Algorithms and Data Structures for de novo Sequence Assembly
- Author(s): Alhakami, Hind
- Advisor(s): Lonardi, Stefano
- et al.
Despite the prodigious throughput of the sequencing instruments currently on the market, the assembly problem remains very challenging, mainly due to the repetitive content of large genomes, uneven sequencing coverage, and the presence of (non-uniform) sequencing errors and chimeric reads. The third generation of sequencing technology such as Pacific Biosciences and Oxford Nanopore offers very long reads at a higher cost per base, but sequencing error rate is much higher. As a consequence, the final assembly is very rarely entirely finished, with one solid sequence per chromosome. Instead, the typical output is an unordered/unoriented set of contiguous regions called contigs. We examine two different but related problems in this study; merging multiple assemblies produced using different assemblers/parameters, and stitching assembled BACs to create a genome-wide assembly.
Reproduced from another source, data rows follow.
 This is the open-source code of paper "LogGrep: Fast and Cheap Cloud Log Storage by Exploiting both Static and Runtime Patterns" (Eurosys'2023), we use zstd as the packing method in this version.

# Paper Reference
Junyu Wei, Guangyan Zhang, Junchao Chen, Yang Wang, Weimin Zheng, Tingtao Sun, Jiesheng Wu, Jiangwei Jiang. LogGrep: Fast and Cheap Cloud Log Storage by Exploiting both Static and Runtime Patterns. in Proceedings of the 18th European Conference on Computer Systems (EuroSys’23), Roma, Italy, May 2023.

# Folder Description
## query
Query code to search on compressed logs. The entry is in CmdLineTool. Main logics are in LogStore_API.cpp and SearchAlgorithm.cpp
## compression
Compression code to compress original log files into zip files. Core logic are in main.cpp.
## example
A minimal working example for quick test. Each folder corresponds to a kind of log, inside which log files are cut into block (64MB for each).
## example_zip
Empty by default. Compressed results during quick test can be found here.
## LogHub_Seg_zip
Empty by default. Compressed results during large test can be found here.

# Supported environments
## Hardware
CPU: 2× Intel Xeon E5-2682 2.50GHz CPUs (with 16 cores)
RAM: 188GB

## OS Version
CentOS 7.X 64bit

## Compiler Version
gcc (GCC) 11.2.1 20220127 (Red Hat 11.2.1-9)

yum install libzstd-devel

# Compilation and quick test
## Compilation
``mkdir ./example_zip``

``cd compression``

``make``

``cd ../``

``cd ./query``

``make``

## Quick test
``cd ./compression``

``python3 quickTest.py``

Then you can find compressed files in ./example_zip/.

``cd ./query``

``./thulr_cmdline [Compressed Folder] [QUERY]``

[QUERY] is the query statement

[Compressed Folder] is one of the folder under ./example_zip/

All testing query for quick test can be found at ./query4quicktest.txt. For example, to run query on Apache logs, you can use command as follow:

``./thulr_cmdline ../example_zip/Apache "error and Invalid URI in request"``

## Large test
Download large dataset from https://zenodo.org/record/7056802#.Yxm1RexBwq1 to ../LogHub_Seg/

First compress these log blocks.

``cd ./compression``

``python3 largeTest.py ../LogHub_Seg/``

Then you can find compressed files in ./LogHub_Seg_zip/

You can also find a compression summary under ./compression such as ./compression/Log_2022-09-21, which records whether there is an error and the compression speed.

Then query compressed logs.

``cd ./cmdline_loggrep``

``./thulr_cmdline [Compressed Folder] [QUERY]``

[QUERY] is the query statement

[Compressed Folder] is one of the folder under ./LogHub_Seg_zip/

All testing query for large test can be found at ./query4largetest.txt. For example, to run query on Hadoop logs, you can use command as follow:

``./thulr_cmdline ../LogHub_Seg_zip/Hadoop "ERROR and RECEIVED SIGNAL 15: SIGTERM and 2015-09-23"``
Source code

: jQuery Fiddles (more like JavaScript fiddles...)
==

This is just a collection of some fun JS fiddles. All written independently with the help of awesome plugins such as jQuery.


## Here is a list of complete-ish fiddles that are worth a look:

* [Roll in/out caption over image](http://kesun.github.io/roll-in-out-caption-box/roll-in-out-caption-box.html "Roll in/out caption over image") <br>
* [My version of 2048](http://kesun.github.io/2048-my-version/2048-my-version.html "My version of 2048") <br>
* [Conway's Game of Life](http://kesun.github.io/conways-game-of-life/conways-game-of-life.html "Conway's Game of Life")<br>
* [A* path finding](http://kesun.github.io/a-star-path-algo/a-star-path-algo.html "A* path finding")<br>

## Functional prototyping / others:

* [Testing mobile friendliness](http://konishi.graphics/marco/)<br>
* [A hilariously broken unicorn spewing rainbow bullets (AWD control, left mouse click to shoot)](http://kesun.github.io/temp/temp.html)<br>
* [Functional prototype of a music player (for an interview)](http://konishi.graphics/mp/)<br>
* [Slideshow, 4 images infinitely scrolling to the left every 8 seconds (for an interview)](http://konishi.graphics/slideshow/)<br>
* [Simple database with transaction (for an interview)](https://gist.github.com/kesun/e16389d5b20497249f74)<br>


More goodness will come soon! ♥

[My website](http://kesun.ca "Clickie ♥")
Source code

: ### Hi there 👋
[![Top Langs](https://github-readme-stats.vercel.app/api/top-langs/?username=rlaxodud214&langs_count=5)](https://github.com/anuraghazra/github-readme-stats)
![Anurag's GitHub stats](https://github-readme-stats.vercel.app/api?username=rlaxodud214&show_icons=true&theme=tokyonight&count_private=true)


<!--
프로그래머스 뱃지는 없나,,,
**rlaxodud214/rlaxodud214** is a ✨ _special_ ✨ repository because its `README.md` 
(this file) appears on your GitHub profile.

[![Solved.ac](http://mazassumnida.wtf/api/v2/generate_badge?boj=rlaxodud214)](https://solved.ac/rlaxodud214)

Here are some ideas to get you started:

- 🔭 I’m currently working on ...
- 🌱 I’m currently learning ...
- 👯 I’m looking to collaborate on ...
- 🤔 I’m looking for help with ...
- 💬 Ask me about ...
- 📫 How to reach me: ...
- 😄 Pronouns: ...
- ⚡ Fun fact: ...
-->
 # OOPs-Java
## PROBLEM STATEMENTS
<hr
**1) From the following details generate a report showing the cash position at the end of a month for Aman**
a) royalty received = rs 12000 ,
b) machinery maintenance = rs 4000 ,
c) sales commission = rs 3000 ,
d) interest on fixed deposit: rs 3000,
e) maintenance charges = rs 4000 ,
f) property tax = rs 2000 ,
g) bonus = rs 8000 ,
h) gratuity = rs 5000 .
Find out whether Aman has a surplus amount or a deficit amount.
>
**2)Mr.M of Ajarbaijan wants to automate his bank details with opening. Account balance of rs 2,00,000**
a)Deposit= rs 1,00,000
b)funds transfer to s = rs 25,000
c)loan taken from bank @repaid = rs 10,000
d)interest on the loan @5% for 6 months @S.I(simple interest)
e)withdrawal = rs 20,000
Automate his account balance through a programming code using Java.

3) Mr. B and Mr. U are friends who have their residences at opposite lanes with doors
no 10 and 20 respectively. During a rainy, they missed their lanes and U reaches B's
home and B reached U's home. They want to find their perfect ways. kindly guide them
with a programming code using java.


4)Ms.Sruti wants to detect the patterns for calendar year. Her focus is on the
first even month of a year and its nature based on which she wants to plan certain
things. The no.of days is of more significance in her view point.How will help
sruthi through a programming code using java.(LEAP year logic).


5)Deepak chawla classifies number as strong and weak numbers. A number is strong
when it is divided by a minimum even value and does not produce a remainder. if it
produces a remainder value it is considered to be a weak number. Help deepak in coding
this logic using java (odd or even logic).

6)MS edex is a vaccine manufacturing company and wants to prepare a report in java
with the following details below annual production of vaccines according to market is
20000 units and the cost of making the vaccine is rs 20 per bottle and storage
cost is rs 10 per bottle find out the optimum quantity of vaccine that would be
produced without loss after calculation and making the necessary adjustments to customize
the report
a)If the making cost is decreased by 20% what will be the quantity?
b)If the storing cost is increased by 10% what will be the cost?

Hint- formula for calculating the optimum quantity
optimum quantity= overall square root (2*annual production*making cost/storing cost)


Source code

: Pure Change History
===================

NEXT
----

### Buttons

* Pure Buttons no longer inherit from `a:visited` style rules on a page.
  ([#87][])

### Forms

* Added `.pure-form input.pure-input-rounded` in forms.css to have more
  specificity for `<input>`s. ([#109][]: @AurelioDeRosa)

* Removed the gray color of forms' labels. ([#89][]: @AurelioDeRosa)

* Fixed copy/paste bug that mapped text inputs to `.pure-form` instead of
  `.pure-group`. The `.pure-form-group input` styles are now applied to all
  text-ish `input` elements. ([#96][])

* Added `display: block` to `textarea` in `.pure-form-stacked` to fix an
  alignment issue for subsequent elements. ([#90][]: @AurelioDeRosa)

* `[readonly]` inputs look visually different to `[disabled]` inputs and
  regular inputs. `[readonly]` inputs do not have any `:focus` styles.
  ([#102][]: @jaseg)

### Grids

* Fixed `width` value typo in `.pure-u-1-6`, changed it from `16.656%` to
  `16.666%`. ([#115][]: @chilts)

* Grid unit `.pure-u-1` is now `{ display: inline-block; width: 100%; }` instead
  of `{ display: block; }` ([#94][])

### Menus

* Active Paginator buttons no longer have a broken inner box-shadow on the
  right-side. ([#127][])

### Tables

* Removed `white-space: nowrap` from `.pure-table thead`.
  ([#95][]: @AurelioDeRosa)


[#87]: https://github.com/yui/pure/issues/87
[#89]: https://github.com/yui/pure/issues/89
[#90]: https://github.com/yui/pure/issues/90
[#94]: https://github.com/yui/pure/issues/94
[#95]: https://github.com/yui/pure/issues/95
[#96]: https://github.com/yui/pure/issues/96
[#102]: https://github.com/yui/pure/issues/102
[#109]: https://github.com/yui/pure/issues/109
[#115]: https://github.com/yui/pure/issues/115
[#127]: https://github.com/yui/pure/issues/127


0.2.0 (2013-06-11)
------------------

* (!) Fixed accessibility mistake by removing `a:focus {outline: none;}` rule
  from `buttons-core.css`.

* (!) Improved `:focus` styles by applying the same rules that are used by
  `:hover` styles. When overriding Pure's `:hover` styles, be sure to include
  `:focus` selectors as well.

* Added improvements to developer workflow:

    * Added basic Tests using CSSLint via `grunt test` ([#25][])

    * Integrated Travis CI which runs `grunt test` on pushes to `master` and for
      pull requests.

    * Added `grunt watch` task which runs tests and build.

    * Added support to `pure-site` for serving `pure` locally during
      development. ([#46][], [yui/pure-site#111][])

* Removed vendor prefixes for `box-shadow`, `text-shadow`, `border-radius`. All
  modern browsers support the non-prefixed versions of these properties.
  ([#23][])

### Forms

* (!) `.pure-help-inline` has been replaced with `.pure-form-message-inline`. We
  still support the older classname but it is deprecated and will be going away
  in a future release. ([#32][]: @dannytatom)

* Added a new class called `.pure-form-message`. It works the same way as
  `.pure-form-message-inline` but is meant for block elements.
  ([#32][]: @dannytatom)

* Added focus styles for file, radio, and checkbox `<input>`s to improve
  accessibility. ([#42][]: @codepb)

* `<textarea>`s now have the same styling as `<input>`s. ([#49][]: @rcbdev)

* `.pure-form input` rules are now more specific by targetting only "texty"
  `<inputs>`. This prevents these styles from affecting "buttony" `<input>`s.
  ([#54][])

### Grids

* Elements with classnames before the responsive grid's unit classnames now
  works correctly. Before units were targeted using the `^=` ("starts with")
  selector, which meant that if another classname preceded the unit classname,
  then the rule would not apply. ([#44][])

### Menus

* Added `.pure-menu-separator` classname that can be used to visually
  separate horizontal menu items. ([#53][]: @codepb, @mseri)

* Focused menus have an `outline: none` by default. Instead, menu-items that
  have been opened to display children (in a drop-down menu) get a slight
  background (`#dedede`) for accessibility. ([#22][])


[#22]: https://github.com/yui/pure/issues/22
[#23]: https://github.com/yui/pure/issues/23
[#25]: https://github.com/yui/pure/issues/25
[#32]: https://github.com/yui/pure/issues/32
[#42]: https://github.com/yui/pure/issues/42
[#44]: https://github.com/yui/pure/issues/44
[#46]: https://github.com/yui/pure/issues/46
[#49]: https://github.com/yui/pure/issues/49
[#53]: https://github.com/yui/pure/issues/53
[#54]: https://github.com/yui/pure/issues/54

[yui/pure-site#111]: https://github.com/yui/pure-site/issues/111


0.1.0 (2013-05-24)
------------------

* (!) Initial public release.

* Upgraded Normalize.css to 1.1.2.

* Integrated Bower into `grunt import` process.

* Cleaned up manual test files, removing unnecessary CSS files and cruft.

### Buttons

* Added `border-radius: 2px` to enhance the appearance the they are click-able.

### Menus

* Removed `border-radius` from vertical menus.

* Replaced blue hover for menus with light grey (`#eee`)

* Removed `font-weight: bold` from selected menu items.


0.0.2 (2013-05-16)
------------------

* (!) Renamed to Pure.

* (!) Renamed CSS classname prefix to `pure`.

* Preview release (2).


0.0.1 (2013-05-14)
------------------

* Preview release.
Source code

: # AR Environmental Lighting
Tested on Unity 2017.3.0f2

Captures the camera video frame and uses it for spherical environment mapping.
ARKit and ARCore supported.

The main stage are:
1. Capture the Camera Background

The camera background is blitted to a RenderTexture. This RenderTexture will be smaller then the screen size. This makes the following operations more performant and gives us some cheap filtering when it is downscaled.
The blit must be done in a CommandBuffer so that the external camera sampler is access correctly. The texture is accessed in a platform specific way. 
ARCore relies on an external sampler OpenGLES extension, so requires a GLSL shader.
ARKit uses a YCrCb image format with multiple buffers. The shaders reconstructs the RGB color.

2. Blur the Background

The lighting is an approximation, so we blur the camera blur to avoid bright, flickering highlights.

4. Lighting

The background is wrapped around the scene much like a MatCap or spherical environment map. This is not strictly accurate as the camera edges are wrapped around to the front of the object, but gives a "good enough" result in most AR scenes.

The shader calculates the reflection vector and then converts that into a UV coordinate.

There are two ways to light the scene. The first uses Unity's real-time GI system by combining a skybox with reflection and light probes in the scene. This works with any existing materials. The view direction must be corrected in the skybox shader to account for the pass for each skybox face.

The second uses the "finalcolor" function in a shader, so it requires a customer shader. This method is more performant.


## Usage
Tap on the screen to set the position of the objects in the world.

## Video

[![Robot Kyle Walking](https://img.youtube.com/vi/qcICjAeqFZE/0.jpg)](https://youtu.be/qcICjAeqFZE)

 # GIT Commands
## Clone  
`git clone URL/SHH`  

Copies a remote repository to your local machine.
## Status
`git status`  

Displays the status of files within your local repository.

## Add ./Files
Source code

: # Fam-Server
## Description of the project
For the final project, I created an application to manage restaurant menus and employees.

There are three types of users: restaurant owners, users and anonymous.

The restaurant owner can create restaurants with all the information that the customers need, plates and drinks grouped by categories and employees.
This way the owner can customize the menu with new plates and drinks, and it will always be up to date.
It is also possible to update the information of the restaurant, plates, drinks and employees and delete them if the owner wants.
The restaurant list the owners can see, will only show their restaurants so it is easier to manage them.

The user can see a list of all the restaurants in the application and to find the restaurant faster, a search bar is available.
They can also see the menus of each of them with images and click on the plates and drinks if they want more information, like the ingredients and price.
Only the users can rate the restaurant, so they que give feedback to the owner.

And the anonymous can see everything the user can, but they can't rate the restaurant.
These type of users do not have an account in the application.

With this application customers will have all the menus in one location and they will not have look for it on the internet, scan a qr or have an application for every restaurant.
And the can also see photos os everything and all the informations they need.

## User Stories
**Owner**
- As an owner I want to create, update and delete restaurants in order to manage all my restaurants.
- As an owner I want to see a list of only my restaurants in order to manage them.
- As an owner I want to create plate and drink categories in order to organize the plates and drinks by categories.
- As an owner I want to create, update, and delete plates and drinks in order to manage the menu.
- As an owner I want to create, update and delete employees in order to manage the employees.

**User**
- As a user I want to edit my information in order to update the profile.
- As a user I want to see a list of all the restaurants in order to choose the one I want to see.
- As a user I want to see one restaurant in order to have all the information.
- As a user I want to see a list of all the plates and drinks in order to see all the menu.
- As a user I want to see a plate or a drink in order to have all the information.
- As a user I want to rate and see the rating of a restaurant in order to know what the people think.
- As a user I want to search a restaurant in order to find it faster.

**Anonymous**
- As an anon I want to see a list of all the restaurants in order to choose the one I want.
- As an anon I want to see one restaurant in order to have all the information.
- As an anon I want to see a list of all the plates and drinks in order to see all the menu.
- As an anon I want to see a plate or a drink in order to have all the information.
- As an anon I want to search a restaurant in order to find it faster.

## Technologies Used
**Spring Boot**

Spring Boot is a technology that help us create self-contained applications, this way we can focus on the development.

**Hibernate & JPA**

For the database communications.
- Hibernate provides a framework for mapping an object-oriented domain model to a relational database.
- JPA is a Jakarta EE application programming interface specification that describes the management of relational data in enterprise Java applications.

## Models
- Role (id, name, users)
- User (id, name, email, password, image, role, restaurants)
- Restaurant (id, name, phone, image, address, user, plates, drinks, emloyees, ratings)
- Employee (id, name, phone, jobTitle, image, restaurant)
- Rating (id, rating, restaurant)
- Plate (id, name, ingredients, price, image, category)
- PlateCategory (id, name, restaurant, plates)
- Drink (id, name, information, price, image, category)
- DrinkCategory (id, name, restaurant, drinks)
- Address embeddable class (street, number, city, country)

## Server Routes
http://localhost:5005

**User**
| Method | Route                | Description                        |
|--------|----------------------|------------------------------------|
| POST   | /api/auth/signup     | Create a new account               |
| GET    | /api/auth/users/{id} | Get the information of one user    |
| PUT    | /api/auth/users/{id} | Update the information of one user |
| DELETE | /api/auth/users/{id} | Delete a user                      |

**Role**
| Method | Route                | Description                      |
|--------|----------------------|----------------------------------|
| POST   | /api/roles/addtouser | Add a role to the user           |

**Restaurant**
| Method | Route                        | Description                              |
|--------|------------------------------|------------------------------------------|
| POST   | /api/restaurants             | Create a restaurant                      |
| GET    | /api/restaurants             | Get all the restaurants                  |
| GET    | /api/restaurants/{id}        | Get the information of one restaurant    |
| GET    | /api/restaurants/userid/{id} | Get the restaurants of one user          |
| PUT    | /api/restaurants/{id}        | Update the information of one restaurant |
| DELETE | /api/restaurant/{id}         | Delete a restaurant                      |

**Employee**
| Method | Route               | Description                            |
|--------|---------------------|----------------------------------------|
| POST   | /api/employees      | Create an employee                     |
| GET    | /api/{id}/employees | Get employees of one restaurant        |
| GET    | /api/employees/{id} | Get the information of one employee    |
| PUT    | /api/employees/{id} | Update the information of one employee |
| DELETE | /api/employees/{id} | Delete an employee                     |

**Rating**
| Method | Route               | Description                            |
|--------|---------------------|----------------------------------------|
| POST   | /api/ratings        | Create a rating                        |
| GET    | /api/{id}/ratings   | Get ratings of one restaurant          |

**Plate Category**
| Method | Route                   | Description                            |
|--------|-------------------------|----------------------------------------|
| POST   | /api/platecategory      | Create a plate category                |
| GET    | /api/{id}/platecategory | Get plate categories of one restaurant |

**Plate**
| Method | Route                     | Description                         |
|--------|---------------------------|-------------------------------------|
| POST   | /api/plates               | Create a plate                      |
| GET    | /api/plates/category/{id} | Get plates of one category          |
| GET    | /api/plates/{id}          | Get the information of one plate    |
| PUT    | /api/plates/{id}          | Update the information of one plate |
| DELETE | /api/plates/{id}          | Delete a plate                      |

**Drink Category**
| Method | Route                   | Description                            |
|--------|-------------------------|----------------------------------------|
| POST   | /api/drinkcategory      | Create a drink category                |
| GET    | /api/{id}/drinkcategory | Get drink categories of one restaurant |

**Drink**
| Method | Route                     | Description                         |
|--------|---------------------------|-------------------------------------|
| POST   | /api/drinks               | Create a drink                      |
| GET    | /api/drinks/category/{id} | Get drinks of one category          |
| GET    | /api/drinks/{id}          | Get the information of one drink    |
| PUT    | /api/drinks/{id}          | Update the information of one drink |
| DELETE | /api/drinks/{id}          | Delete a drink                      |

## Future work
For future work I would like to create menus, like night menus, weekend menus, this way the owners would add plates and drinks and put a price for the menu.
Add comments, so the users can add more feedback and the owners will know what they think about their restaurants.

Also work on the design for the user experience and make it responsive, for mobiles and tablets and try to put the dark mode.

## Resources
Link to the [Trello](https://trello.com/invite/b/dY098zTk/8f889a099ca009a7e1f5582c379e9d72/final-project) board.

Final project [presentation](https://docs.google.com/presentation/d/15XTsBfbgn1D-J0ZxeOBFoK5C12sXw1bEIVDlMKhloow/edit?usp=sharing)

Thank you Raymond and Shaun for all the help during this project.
The contribution of this dissertation is twofold. First, compact encoding of finite sets of strings is a classic problem. The manipulation of large sets requires compact data structures that allow for efficient set operations. We defined sequence decision diagrams (SeqDDs), which can encode arbitrary finite sets of strings over an alphabet.
Second, reassembly of existing overlapping contigs with the intent to produce a higher quality genome-wide assembly. Second, merge multiple assemblies to produce a higher quality consensus is a compelling problem. We conducted a comparative study of state of the art assembly reconciliation tools, with the intent to use them in assembling a set of approximately four thosands Vigna unguiculata (cowpea) assembled BACs. To accomplish this task, we developed Colored-Positioned de bruijn graph, a variant of the classic de bruijn graph to stitch overlapped assemblies.
In this Dissertation we studied and developed data structures and algorithms to merge overlapping assemblies. In particular: (1) Introduced sequence decision diagrams (SeqDDs) to enable compact encoding of finite sets of strings that allow for efficient set operations, among which detecting overlaps. (2) carried a comparative study of state of the art assembly reconciliation tools. and (3) developed tools to cluster overlapped BACs and assemble said clusters. Our assembler implements colored-positioned de bruijn graph, an augmented variant of the classic de bruijn graph, defined in this study.